> **HOW TO COMPLETE THIS TASK**: Sort through the entries below and pull out lines containing the word "cephard".

Saved entries:

┏━━

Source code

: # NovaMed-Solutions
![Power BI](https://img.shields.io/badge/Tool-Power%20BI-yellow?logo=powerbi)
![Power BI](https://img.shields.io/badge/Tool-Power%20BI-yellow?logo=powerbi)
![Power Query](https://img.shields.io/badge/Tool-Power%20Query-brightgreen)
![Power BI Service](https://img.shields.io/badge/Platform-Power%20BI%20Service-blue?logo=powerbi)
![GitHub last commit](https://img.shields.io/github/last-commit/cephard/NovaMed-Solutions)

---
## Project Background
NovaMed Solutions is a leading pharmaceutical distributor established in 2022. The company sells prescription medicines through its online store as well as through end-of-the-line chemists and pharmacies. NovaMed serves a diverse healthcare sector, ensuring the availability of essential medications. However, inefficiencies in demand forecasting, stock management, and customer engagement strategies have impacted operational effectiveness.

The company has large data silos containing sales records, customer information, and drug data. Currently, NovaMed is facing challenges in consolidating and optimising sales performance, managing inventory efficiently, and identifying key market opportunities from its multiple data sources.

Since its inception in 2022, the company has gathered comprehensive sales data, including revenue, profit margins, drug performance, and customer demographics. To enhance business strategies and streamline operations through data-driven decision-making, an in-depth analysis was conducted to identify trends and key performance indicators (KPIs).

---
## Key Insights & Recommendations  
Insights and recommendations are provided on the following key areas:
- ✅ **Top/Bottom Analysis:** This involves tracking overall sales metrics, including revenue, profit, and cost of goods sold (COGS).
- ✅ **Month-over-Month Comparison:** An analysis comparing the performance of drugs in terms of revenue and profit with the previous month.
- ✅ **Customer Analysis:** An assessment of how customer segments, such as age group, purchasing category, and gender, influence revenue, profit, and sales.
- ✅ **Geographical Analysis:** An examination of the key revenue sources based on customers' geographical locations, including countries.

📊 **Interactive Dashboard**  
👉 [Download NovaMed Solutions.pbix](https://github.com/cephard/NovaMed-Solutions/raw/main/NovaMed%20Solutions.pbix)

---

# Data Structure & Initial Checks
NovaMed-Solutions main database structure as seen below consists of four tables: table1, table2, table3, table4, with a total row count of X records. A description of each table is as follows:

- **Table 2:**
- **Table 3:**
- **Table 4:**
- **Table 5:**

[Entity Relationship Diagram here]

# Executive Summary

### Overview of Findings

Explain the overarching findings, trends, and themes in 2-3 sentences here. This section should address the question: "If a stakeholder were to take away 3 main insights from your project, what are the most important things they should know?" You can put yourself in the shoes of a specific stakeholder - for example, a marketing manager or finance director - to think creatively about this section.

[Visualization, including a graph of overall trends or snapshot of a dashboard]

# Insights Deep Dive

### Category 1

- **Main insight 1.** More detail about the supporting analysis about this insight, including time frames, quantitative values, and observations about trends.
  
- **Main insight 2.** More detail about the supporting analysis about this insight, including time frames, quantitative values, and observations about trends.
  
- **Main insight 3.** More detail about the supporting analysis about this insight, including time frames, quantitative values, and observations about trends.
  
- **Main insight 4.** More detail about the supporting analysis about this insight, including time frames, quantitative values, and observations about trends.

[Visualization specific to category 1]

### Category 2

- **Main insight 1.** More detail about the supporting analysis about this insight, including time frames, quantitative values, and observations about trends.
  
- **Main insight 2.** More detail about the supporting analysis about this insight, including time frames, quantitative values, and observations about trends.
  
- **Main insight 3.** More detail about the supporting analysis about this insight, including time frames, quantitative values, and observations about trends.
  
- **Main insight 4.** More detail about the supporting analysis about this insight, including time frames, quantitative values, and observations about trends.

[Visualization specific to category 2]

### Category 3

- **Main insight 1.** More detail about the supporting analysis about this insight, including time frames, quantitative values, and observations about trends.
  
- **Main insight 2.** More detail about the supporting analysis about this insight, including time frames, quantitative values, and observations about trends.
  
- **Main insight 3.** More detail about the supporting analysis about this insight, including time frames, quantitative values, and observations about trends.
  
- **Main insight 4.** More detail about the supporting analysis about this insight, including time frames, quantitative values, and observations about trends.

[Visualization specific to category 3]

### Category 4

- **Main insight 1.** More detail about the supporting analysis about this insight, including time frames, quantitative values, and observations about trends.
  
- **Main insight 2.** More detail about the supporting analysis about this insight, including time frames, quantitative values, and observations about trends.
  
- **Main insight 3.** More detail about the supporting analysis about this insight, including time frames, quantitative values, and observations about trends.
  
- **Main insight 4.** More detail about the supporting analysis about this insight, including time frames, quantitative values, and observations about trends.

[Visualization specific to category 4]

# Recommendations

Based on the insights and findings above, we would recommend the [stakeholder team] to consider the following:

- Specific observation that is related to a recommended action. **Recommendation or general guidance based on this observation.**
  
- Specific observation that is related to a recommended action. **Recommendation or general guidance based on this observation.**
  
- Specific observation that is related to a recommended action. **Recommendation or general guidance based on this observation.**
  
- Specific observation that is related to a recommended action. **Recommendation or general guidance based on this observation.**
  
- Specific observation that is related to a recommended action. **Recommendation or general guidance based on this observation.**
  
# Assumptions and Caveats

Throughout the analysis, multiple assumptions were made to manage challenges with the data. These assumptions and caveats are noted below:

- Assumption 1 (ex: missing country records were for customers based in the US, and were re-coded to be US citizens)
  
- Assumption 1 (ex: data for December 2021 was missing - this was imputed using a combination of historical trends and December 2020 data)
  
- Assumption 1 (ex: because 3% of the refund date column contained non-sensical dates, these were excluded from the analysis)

┗━━

> **ANSWER TO THIS TASK**:
![GitHub last commit](https://img.shields.io/github/last-commit/cephard/NovaMed-Solutions)
👉 [Download NovaMed Solutions.pbix](https://github.com/cephard/NovaMed-Solutions/raw/main/NovaMed%20Solutions.pbix)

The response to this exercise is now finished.